Immagino la faccia di Letta quando avrà letto l’invito a comparire firmato da Woodcock. Sorriso e fastidio insieme l’avranno accompagnato all’appuntamento. Ma qual è l’oggetto dell’inchiesta? Dal Corriere apprendiamo che la procura di Napoli sta indagando su un sistema, ribattezzato P4, volto «all’acquisizione illegale e alla gestione di notizie riservate e secretate inerenti, tra l’altro, anche delicati procedimenti penali in corso». Come capite bene, un reato impossibile. I magistrati non stanno nella pelle per rivelare notizie riservate e secretate. Non fanno altro. E in questo lo Procura di Milano è insuperabile. Napoli cerca ora di imitarla. E, con Woodcock, ci riesce perfettamente. Anche nella P4 c’è un personaggio sopravvalutato nella dimensione criminale: Luigi Bisignani, «uno dei principali personaggi intorno al quale ruota l’inchiesta napoletana», un super Lavitola e un super Graziani, anch’egli sovrastimato e sul quale grava l’ombra lunga della P2 (naturalmente senza alcuna conseguenza giudiziaria).
E però il tormentone continua, sotto il titolo furbo: «La P2 ieri. La sua vittoria oggi».

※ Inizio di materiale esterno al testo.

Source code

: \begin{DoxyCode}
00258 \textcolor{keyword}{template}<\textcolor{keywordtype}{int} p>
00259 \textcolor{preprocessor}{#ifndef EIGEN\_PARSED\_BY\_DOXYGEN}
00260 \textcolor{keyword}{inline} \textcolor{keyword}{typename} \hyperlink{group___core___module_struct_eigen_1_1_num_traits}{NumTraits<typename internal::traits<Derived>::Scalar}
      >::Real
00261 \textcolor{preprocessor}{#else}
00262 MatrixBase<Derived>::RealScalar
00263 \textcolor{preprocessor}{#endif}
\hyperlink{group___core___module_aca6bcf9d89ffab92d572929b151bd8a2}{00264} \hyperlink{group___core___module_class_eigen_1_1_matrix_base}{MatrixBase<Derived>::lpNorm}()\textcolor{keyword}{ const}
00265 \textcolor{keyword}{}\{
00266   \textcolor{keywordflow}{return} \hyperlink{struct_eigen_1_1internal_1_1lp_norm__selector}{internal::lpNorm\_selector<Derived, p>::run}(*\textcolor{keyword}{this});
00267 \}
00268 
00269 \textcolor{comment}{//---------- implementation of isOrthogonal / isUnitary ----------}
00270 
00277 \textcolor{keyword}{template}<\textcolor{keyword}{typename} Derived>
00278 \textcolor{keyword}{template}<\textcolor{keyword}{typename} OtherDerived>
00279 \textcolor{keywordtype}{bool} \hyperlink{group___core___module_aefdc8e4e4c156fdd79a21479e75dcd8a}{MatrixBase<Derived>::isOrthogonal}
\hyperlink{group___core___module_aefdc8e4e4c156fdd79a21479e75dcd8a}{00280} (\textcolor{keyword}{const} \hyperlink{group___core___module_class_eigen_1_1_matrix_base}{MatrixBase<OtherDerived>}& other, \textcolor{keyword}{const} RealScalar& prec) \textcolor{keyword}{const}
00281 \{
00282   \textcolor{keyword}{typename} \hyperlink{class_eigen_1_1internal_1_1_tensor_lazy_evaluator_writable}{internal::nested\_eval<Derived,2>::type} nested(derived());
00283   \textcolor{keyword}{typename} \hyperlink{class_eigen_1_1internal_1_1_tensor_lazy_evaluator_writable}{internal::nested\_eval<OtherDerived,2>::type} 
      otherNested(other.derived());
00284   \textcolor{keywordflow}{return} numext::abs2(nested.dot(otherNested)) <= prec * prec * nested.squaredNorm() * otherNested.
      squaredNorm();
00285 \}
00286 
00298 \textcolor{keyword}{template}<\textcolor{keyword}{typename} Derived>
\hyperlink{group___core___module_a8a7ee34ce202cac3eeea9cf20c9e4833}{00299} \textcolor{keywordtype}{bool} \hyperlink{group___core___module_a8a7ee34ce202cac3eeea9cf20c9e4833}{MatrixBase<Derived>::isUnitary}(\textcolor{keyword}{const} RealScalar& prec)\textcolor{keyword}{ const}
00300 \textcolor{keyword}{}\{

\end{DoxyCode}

E mentre leggo di questa ennesima, inutile inchiesta, mi ritornano in mente alcuni membri illustri della P2, pericolosissimi: il generale Carlo Alberto Dalla Chiesa, il conduttore televisivo Maurizio Costanzo, il mite giornalista Alberto Sensini, lo scrittore Roberto Gervaso, il comico Alighiero Noschese. Pericolosissimi sovversivi. La loro iscrizione alla P2 ha costituito una grave minaccia per lo Stato. Teniamo gli occhi aperti. Ecco a voi, oggi, la P4!